Task requirements:
In the entries below, identify every line with the string "your" and copy it.

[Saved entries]
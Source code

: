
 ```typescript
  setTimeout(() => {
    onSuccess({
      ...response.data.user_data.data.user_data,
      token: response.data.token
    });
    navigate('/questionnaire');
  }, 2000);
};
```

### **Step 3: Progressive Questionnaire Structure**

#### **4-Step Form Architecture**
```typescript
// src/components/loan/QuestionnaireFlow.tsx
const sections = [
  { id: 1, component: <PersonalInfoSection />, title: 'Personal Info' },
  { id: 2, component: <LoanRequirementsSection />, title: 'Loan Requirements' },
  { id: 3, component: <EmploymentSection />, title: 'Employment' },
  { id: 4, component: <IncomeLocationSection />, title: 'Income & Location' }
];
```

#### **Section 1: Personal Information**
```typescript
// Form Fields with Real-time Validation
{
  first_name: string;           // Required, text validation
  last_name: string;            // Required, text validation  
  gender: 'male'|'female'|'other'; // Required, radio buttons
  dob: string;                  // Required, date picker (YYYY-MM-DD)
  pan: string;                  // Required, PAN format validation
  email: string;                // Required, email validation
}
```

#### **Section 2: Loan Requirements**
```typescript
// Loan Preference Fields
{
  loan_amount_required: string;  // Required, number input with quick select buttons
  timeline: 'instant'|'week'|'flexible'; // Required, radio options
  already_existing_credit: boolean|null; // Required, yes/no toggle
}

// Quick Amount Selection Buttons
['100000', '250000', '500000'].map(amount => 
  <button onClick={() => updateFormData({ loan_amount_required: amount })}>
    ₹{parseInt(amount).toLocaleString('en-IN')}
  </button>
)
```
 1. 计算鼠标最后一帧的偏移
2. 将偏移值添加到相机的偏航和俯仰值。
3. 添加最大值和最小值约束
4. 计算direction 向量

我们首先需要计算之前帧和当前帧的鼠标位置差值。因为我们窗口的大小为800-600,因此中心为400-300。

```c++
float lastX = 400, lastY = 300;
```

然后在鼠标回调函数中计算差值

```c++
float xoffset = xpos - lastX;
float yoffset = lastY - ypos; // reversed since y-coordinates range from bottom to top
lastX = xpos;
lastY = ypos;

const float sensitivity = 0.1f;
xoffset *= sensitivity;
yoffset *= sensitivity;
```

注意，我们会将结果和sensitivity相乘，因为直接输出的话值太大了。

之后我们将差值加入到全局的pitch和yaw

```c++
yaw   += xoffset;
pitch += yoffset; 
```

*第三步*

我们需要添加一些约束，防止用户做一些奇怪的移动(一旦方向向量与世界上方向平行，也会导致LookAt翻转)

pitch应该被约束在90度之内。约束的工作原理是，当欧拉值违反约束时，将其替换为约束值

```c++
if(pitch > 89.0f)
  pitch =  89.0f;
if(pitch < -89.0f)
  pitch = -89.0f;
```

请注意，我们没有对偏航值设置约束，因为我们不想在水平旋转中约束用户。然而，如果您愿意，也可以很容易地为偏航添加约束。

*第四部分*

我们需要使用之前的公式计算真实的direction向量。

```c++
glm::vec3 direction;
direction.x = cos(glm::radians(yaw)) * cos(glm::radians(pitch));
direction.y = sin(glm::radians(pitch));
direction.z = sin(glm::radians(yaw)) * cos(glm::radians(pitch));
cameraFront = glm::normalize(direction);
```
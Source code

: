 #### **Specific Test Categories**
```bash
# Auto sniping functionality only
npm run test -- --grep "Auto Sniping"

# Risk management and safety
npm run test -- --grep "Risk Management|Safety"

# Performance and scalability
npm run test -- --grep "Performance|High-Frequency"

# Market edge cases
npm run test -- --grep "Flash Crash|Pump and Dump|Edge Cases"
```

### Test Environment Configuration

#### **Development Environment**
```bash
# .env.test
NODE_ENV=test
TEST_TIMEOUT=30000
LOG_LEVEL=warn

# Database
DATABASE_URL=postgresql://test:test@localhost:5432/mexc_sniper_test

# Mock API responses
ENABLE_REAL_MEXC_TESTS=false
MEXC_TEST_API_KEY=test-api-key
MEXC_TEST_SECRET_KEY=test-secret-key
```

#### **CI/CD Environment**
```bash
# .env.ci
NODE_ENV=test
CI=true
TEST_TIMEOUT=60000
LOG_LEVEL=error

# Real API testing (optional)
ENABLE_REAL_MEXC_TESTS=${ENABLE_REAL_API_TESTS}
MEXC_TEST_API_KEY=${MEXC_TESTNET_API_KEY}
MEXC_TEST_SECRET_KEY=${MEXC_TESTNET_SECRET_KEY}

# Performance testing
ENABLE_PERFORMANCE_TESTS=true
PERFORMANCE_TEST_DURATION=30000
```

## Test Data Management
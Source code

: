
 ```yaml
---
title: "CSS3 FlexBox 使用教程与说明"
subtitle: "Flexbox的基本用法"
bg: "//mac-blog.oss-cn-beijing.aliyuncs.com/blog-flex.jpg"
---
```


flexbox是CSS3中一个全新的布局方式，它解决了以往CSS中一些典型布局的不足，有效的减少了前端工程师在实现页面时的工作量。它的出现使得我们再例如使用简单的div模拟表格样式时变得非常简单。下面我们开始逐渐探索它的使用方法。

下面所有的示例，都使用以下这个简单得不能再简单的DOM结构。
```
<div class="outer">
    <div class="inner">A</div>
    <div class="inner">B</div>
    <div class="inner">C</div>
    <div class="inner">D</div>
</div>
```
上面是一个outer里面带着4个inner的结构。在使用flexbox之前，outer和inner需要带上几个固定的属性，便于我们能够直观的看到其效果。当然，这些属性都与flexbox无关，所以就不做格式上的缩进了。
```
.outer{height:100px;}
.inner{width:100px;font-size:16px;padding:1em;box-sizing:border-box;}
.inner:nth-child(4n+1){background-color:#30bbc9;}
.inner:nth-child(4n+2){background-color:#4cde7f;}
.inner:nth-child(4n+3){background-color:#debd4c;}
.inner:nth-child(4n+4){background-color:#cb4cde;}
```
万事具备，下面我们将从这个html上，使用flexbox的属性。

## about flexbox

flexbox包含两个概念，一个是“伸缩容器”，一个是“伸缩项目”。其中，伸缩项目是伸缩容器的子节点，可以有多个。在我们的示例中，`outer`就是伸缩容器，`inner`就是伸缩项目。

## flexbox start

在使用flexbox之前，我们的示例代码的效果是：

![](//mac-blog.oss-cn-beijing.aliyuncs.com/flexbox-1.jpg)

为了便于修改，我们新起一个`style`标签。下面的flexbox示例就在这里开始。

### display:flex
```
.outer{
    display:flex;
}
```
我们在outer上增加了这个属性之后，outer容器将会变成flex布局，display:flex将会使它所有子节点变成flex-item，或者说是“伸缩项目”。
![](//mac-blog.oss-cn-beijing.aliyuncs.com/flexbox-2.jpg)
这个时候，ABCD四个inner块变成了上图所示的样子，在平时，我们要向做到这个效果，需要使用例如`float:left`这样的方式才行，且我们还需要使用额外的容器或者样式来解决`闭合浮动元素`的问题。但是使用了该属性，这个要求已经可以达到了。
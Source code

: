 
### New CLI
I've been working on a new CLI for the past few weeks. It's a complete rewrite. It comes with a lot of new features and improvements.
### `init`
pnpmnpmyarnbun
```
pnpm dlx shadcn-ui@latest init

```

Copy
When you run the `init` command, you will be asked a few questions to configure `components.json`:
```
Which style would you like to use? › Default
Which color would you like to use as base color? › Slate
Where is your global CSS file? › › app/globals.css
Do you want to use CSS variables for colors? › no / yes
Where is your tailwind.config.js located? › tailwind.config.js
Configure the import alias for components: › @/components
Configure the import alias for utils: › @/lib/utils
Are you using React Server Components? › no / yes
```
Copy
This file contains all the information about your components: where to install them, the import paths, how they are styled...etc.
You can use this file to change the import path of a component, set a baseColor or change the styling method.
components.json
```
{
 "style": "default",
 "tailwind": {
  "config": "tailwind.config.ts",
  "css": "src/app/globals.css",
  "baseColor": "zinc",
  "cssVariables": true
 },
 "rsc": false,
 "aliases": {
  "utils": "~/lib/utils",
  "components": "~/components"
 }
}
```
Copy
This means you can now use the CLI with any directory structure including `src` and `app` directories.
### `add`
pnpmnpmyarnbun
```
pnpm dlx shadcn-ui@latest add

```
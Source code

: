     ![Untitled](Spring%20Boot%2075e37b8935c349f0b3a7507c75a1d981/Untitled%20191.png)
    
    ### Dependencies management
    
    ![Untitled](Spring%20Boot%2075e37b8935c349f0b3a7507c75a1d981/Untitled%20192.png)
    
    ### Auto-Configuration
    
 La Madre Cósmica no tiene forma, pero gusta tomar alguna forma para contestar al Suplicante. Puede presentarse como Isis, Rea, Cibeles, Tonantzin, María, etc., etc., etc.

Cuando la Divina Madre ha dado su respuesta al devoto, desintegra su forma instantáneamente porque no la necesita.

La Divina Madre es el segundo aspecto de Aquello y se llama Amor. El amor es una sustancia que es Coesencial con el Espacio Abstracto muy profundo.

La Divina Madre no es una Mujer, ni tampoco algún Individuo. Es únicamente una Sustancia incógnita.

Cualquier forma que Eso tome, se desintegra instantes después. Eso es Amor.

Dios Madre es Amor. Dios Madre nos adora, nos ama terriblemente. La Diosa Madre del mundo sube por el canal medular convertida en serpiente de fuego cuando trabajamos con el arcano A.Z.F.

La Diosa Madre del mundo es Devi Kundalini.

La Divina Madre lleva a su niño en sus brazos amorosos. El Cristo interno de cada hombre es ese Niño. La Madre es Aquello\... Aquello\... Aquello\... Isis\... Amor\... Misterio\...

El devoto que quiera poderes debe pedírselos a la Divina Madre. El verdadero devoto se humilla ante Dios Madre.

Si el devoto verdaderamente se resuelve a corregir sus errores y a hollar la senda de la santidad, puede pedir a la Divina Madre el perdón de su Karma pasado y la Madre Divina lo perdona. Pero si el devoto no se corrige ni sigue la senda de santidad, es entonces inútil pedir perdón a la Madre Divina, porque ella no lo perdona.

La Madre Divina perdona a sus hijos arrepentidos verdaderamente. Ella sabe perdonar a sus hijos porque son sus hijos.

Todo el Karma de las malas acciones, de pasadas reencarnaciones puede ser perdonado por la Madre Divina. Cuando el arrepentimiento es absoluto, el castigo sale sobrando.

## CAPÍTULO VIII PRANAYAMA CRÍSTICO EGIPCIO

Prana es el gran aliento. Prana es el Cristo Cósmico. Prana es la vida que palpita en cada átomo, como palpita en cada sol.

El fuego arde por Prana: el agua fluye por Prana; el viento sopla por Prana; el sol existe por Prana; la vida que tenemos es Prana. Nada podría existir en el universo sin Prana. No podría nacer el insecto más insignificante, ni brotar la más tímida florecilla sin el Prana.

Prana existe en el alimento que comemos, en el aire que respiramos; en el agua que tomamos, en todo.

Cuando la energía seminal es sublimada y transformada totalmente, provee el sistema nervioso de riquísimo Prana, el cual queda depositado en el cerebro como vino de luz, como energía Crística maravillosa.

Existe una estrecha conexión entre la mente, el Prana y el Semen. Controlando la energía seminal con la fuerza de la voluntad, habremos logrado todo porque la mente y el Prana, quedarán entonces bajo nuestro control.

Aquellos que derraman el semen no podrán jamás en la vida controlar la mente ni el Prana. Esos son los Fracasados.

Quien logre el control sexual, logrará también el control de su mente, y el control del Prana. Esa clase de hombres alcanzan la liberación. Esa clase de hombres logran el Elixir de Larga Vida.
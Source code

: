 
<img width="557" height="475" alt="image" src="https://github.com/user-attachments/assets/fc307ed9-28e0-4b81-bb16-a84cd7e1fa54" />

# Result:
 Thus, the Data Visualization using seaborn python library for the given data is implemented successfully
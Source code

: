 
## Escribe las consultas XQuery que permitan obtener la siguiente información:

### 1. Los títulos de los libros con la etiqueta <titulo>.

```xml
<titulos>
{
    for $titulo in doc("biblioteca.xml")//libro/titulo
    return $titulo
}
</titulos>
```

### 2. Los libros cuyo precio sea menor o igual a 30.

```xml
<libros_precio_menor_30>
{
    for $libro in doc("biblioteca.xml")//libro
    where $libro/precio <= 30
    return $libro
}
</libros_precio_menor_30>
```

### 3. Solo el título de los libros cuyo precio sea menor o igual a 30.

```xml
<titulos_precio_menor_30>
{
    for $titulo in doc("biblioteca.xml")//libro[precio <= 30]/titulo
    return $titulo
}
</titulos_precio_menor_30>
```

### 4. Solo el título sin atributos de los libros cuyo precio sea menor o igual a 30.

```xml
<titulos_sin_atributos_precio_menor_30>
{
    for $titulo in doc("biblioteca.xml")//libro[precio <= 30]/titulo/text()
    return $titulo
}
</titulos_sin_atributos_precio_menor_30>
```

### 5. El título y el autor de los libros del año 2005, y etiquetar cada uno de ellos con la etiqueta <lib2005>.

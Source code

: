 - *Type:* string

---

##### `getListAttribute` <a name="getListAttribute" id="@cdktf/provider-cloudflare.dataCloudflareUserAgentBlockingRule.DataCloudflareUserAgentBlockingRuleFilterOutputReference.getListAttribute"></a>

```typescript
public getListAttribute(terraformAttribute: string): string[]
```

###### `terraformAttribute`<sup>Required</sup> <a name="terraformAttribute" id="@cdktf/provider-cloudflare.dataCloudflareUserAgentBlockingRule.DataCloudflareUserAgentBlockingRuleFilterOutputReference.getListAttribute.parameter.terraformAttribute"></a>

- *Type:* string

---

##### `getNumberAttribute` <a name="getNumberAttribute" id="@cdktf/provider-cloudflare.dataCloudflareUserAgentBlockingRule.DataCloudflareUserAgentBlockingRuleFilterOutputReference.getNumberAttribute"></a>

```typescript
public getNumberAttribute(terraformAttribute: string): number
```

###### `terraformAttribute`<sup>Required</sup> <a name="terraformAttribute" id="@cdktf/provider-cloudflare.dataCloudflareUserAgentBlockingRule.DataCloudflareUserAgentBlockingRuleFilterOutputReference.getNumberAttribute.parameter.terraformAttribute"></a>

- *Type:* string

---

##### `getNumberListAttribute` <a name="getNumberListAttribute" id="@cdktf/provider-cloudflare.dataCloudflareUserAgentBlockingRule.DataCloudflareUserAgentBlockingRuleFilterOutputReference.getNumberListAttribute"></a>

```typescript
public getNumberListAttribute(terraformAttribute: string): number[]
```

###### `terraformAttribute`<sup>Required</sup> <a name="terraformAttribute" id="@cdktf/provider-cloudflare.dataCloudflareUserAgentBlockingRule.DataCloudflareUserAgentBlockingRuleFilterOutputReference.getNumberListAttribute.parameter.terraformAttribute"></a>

Task result:
Where is your global CSS file? › › app/globals.css
Where is your tailwind.config.js located? › tailwind.config.js
This file contains all the information about your components: where to install them, the import paths, how they are styled...etc.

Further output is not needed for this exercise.